Required action: The expected output is each line below containing "credly", copied in full.

Stored records:
——————————

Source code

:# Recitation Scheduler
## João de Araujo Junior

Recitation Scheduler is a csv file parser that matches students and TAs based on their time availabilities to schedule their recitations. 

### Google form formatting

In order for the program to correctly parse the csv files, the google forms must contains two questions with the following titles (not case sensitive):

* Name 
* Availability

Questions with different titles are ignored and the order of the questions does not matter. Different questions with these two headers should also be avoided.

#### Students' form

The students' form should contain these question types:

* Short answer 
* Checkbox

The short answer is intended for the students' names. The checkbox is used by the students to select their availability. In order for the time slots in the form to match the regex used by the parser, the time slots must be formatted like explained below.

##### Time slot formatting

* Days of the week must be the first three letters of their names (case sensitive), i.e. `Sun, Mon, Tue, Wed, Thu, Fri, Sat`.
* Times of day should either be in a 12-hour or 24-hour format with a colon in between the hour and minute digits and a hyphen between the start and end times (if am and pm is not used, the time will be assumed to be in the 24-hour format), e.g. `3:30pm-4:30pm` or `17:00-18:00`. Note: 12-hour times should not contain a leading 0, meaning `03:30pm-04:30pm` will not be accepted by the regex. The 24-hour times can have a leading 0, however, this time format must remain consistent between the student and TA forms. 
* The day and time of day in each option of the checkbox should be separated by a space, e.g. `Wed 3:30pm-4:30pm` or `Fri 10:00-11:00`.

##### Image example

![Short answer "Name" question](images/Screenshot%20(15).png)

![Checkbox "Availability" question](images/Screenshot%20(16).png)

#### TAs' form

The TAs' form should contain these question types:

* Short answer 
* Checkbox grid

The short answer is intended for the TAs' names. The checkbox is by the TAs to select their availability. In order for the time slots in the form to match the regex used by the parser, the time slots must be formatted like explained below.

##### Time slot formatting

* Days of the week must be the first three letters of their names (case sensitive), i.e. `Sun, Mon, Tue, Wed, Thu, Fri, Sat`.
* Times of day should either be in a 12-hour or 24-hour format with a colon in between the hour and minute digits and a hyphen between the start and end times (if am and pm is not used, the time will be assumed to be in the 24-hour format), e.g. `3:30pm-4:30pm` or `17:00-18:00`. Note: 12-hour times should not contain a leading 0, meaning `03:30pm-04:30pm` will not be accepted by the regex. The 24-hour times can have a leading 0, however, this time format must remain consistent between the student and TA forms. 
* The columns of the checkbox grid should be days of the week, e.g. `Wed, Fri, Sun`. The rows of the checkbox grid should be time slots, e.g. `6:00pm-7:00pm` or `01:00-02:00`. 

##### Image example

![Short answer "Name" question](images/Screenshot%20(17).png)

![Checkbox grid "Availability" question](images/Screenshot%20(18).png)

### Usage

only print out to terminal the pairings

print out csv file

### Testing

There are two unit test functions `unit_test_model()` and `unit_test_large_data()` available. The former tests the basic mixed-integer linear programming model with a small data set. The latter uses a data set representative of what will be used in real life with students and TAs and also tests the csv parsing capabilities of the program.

——————————

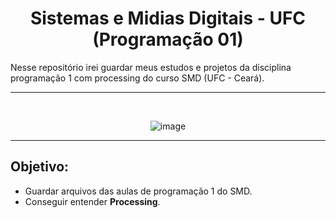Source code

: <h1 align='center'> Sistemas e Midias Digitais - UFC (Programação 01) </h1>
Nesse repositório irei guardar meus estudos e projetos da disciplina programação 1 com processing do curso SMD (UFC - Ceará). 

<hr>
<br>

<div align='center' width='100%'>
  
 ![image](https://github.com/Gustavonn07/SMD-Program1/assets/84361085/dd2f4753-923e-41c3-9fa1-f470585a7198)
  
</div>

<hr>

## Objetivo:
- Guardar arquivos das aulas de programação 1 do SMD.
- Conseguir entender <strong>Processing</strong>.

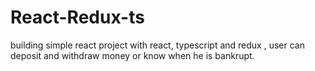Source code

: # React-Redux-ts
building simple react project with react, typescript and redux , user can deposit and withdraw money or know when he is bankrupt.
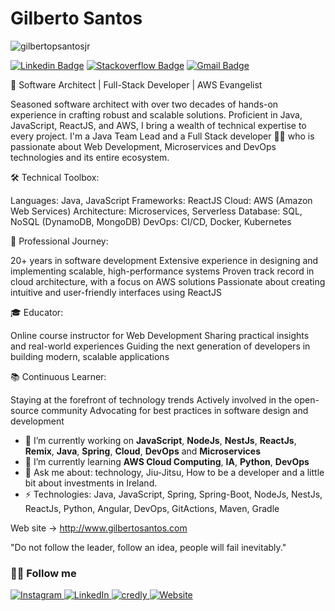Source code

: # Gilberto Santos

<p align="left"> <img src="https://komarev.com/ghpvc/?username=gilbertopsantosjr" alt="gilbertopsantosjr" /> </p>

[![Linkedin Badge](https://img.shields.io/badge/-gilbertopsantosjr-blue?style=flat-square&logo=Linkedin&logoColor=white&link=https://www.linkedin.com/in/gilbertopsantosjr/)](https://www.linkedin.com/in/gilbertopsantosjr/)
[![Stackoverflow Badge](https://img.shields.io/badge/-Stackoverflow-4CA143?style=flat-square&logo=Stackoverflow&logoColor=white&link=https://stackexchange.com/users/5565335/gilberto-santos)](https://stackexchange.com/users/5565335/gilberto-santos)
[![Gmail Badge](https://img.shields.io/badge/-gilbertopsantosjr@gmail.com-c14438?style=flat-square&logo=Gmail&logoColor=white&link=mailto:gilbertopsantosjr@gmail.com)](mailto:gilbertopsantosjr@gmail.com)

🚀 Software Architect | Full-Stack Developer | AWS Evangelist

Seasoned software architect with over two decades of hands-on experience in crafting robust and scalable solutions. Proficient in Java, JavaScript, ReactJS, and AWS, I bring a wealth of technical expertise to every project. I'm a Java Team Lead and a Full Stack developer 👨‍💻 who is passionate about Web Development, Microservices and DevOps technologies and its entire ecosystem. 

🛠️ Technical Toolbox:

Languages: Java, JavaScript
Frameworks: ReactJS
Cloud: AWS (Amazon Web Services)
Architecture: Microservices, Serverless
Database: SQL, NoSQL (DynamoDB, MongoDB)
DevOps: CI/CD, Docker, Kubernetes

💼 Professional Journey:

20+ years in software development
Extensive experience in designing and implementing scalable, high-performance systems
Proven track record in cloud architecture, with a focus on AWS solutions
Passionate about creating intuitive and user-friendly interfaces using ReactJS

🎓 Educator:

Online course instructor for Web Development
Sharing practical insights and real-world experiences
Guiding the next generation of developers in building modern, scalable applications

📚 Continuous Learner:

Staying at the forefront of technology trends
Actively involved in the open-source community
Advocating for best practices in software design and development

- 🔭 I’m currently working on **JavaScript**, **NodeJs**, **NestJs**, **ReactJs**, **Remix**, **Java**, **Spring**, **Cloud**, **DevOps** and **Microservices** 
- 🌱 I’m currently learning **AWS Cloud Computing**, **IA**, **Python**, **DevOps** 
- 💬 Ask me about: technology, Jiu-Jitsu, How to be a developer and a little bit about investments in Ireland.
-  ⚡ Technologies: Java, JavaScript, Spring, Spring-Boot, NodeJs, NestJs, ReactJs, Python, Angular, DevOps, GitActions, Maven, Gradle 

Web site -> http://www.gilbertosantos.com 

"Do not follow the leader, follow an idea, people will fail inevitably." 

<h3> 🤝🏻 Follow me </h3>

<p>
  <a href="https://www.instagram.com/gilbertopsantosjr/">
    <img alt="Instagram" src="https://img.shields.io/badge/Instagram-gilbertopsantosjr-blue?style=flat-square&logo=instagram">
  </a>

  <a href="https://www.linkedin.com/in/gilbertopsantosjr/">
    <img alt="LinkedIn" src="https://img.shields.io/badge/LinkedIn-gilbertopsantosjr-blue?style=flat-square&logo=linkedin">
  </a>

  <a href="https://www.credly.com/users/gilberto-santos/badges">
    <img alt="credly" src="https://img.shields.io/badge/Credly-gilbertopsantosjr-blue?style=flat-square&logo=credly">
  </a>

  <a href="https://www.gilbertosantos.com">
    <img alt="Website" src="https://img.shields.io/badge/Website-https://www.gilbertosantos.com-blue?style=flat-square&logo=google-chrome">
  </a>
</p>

——————————

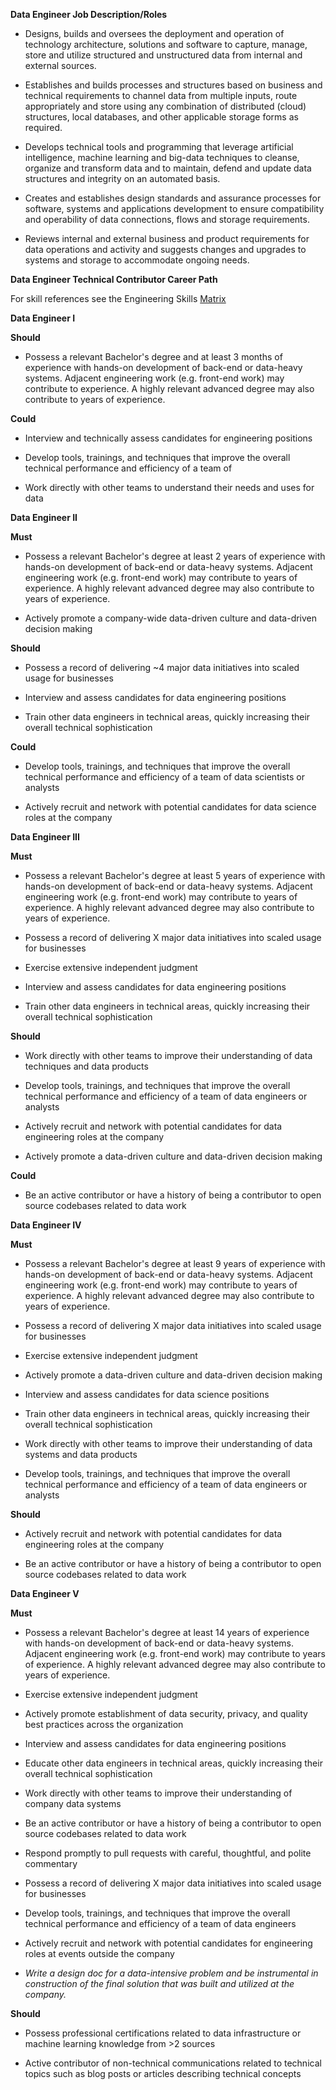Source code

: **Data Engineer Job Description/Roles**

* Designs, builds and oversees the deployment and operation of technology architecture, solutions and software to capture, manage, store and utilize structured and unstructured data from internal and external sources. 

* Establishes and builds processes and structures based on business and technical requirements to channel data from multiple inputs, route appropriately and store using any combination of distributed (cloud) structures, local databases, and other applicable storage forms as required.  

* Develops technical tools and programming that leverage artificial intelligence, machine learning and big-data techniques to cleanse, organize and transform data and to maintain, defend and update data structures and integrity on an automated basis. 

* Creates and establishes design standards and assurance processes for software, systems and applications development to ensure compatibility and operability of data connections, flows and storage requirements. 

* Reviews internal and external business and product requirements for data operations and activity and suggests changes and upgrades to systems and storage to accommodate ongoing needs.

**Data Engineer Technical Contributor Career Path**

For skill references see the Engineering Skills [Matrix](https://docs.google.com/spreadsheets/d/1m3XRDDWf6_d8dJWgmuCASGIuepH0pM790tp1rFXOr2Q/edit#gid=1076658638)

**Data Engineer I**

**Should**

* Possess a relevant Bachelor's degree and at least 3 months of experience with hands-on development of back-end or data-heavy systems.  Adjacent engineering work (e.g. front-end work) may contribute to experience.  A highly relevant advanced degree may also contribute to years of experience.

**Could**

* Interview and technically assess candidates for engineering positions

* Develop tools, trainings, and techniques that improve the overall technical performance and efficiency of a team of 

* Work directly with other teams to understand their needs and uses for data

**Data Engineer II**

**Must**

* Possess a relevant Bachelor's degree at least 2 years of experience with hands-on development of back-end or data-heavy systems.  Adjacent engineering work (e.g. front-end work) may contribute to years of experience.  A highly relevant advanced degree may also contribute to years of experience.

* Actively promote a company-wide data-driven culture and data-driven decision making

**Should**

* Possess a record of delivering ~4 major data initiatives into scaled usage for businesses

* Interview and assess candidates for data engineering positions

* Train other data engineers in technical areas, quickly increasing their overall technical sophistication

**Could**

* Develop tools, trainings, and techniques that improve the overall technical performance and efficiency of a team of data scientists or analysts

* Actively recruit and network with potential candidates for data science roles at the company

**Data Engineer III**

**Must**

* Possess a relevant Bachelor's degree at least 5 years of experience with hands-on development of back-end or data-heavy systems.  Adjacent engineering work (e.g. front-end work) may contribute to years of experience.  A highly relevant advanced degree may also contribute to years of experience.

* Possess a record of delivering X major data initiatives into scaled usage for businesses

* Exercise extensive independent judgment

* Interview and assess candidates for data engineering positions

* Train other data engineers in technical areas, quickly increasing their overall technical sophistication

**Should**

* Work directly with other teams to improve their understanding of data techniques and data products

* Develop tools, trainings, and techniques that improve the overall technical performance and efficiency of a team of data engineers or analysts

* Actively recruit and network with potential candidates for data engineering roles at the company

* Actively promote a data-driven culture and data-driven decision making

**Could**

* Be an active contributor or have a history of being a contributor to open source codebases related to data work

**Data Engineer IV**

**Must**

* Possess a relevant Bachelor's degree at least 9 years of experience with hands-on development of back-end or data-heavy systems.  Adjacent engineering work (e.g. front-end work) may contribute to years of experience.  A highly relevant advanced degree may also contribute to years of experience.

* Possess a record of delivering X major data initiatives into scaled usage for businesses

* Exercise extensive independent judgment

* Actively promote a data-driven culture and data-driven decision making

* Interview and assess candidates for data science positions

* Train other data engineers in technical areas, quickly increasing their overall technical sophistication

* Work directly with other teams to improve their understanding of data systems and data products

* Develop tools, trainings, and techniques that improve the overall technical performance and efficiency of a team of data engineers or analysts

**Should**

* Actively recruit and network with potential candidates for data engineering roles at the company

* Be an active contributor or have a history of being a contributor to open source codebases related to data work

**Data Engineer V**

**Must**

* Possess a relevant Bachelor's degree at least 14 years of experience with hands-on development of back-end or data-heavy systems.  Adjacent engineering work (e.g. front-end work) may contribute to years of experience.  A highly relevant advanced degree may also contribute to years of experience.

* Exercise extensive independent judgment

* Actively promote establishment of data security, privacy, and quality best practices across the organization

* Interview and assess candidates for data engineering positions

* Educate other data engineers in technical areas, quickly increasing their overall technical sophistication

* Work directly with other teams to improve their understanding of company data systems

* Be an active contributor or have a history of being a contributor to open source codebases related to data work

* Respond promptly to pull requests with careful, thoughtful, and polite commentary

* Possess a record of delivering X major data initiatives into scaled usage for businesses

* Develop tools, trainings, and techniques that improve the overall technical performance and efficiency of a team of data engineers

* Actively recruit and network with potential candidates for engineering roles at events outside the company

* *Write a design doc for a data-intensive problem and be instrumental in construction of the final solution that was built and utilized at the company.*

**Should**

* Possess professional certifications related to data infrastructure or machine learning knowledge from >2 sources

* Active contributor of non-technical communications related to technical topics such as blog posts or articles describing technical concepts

——————————

Your solution:
  <a href="https://www.credly.com/users/gilberto-santos/badges">
    <img alt="credly" src="https://img.shields.io/badge/Credly-gilbertopsantosjr-blue?style=flat-square&logo=credly">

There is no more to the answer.